A grown-up Christopher Robin has a heart-to-heart with Winnie the Pooh.

Show of hands: After reading or watching Winnie the Pooh, A.A. Milne’s classic children’s tale, did you ever wonder what happened to Christopher Robin after he grew up and left behind his animal friends in the Hundred Acre Wood? Well, if you did, Christopher Robin the newest Disney live-action remake/sequel/cash grab will have all the answers you’d like and then some. Turns out, Christopher Robin (Ewan McGregor) went to war, got married, had a child and settled into an unfulfilling job at a luggage company. He also, unfortunately, became a bit of a workaholic pill. His wife, Evelyn (Hayley Atwell) and daughter Madeline (played by the wonderfully named Bronte Carmichael) hardly ever see him and when they do, they have little patience for his well-worn excuses for missing yet another family vacation. Clearly, Christopher Robin needs someone to shake some sense into him. This is where Winnie the Pooh (Jim Cummings) comes in.

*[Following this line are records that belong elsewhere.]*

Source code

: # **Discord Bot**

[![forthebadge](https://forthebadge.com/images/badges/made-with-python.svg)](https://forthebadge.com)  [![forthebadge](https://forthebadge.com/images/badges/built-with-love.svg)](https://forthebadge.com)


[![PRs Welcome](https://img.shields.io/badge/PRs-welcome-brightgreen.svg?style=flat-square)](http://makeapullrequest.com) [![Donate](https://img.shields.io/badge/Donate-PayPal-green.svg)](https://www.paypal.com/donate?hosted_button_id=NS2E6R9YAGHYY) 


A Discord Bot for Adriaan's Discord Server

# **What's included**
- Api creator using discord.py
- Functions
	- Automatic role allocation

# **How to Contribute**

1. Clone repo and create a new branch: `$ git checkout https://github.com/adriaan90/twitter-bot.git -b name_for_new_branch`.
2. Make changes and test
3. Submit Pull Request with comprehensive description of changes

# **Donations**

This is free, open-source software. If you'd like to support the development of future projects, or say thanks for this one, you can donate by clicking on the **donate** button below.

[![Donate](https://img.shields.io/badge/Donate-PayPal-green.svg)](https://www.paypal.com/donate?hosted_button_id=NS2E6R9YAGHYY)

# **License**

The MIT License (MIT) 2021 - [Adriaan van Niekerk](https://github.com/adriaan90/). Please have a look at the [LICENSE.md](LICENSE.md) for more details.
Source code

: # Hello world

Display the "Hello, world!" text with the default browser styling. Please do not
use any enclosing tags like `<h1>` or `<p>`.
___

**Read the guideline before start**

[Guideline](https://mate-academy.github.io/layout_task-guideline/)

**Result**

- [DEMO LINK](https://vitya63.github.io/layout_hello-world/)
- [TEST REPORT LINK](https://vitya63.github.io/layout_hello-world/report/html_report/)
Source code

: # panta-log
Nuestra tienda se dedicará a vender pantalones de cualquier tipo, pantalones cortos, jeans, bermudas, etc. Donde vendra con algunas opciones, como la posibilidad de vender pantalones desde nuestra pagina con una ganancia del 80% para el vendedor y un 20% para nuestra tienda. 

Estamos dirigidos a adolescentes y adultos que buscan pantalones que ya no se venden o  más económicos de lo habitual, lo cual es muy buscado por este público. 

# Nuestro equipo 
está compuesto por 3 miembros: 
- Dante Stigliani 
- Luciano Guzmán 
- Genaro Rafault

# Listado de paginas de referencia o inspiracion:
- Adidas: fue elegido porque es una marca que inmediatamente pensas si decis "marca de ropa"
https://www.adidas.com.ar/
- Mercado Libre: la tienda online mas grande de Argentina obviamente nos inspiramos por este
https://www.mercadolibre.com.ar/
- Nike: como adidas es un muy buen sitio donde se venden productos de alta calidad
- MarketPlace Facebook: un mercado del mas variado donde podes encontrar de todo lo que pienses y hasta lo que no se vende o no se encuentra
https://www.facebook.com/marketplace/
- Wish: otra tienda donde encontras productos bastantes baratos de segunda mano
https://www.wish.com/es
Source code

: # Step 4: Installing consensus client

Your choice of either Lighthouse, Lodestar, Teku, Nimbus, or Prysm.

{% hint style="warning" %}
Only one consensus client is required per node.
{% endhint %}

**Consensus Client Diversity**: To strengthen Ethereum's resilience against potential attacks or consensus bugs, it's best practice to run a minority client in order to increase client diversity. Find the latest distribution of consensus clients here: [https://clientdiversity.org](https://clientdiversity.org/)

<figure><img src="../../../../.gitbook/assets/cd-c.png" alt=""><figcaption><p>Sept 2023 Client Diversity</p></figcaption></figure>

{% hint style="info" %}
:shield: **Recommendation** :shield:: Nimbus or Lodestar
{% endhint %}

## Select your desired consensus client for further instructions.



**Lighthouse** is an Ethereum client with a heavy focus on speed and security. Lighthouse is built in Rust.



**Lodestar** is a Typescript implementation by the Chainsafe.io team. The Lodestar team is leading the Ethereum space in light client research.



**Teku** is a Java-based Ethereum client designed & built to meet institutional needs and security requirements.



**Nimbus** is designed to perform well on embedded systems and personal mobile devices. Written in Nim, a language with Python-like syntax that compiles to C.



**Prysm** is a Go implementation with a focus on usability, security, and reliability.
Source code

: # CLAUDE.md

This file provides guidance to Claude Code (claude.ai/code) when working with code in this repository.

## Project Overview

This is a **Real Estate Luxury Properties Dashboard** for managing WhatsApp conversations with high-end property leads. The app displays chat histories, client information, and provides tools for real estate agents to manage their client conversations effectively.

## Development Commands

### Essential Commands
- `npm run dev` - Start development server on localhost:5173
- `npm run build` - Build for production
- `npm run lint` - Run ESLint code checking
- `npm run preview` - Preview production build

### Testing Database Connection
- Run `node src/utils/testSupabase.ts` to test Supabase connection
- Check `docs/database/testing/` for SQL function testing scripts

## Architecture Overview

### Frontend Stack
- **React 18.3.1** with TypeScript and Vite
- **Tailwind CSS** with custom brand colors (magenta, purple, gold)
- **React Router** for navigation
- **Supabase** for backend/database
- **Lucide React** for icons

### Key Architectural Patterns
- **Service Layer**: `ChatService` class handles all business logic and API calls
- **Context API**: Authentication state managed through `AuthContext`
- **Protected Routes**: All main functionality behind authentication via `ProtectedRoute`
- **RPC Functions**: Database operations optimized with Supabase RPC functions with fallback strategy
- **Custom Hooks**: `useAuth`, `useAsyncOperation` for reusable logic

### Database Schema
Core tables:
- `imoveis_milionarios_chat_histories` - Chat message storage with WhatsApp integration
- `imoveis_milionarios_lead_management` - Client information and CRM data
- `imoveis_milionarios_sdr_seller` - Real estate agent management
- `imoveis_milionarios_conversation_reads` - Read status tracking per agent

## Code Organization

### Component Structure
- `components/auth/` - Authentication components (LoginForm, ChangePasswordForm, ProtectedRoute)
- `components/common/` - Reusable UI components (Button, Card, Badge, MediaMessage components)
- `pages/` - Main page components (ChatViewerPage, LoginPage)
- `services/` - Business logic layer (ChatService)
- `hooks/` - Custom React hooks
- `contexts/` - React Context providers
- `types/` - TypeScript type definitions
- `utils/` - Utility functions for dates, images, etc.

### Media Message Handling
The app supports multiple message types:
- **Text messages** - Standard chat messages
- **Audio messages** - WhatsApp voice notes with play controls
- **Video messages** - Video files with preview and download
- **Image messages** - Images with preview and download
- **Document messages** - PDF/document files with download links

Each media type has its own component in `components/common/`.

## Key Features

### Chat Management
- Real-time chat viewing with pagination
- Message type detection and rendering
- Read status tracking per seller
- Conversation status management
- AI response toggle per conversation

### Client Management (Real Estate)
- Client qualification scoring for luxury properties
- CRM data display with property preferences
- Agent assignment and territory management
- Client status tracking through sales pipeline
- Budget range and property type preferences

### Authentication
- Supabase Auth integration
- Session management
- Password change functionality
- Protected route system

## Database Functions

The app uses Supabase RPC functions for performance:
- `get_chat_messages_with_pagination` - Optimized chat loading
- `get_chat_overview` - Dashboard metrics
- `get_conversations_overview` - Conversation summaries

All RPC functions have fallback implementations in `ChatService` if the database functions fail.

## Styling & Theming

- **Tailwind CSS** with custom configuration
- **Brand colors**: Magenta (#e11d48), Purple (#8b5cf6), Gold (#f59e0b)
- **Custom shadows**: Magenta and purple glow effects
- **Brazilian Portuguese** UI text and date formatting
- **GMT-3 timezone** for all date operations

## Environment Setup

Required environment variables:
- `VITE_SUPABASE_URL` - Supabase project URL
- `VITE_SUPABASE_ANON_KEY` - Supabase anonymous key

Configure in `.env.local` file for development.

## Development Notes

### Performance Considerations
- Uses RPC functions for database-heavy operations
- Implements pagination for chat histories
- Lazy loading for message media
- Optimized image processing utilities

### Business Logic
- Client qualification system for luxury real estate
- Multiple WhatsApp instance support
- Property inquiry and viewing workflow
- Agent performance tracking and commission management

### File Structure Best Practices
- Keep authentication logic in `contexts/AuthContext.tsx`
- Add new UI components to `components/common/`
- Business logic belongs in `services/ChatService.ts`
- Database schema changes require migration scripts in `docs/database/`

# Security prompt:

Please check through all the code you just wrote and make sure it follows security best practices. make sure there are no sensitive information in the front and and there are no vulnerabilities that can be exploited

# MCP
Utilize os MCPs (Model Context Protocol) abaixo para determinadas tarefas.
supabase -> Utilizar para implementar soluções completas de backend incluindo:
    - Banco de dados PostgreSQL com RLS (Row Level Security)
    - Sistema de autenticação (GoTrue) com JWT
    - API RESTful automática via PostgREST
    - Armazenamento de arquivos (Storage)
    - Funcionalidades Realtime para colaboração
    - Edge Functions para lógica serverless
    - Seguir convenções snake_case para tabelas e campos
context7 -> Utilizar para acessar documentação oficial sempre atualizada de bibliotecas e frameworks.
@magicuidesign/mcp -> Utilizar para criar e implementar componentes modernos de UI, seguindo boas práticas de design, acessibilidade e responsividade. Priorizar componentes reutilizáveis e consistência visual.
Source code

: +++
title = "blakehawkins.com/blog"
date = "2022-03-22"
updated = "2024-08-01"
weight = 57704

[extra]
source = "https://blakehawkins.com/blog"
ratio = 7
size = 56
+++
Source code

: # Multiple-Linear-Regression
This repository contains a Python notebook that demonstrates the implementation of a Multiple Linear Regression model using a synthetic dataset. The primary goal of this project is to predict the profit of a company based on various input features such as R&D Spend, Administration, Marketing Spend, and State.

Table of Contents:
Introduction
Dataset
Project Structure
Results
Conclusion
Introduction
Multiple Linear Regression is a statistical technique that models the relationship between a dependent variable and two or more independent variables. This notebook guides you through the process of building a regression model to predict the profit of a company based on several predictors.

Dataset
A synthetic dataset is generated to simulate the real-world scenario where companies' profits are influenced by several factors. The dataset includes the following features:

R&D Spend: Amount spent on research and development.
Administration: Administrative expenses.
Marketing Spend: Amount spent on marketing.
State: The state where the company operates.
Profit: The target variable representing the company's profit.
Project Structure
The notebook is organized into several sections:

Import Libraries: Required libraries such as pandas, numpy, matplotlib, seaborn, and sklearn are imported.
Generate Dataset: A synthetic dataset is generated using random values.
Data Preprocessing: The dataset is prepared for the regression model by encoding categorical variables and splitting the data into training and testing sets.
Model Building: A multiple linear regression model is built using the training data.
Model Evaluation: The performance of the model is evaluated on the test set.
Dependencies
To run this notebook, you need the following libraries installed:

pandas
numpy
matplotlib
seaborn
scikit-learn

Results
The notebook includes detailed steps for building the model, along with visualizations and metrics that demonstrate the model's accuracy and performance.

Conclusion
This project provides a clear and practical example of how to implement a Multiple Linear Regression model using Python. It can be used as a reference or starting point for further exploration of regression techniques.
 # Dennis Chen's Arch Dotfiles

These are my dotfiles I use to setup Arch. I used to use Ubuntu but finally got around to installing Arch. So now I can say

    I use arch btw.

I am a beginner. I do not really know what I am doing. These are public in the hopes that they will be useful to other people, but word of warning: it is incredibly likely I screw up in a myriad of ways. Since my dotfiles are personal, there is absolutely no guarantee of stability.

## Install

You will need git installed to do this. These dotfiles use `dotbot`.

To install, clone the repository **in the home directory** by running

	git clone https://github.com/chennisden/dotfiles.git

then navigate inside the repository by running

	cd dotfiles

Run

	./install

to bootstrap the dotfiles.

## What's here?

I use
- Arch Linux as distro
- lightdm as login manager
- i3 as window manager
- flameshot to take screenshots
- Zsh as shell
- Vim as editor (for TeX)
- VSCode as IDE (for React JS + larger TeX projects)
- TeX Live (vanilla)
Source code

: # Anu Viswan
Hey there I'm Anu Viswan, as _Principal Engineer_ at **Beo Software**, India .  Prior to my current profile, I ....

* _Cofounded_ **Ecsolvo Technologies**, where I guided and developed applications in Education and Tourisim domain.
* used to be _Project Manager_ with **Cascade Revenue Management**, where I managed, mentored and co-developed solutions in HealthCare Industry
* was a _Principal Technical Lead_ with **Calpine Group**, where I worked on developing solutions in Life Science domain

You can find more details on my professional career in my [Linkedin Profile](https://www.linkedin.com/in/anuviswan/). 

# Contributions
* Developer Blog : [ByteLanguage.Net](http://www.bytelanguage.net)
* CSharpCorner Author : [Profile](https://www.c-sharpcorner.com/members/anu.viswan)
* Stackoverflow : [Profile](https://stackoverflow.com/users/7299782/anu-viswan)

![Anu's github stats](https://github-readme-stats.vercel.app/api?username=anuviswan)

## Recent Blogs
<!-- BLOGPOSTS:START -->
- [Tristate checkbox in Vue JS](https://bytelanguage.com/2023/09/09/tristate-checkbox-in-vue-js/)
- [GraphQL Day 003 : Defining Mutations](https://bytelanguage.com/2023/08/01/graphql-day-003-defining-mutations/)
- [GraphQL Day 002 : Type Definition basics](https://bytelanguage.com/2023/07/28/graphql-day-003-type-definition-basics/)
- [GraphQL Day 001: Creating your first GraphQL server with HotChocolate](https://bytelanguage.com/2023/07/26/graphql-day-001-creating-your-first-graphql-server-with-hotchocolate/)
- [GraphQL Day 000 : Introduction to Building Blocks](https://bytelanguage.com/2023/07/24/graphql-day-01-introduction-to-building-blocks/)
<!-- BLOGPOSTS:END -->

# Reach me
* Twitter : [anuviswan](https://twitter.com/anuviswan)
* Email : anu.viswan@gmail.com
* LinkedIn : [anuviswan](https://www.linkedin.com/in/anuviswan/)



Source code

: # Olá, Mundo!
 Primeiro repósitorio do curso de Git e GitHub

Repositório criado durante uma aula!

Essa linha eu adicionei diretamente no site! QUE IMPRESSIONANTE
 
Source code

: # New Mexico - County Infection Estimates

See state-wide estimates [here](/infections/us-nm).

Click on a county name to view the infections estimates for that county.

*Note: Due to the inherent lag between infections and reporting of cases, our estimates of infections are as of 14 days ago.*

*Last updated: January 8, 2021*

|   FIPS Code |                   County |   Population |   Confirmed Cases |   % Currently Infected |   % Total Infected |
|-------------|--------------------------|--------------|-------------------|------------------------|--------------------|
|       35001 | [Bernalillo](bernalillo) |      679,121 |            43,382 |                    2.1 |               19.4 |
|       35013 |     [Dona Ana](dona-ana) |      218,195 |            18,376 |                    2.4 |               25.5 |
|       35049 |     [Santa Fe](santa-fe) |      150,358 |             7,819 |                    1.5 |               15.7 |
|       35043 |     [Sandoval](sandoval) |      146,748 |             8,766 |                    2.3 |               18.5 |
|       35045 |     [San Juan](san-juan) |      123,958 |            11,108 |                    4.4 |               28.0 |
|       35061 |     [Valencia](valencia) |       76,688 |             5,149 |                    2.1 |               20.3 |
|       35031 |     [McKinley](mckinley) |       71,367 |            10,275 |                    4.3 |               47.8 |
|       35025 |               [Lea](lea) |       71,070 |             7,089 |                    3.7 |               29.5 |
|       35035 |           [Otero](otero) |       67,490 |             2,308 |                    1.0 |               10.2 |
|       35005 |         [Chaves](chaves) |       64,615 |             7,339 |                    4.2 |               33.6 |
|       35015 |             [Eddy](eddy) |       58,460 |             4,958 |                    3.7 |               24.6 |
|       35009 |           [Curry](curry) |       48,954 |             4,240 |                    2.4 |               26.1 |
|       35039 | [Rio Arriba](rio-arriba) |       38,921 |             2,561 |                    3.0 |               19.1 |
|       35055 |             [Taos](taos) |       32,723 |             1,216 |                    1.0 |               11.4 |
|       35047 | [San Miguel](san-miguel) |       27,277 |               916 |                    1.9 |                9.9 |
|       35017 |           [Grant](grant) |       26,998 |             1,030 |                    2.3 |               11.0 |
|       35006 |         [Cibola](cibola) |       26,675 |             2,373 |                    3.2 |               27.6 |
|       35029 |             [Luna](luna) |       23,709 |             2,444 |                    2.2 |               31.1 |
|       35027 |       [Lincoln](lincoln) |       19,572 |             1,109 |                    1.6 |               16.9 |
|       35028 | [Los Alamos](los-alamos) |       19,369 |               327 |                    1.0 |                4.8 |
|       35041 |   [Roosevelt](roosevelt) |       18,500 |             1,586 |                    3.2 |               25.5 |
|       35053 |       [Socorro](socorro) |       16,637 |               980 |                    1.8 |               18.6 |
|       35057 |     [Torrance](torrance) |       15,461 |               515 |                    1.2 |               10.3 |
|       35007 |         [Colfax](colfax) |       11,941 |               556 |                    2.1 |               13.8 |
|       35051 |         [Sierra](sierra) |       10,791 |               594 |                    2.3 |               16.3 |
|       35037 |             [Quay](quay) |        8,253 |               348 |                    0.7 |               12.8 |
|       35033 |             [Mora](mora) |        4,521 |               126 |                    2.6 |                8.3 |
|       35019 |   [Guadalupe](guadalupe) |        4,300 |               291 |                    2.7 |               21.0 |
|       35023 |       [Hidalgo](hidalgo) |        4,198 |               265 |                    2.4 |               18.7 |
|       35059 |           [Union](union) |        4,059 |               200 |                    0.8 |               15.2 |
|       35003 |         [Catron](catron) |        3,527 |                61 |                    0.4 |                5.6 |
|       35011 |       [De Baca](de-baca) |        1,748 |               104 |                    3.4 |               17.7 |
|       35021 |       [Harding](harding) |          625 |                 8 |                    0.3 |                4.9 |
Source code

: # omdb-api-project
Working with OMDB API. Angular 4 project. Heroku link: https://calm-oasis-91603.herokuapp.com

The film’s CGI may take some getting used to Pooh’s realistic black button eyes resemble those of a great white shark but eventually the stuffed bear’s pleasantly worn and tactile design grew on me. Without spoiling the details, Pooh somehow finds himself in London with a very harried Christopher Robin. The interactions between Pooh (the lovable “bear of little brain”) and Christopher (the stereotypical melancholic, blinkered adult) are the best in the film. Pooh has a childlike way of innocently exposing the meaninglessness of Christopher Robin’s grown-up career. Eventually, Robin begins to question his priorities and learn how to play again.


This is not an unexpected character arc. In fact, it’s a pretty cliched one, recycled from films like Mary Poppins and Hook. But the movie’s utter predictability does not negate its sweetness. It’s ultimately a story about one family coming together again and finding happiness. Simple but effective. Much of the film’s charm is down to the actors. McGregor admirably commits to his scenes with Pooh & Co, while Cummings brings out the wistful sadness of the script. Together, they give the film real heart. 

Whatever else might be said about the film’s lazy writing, Christopher Robin gets the job done transporting kids to the lovely Hundred Acre Wood and taking their parents along for a pleasant nostalgia trip. There are worse ways to spend a rainy afternoon.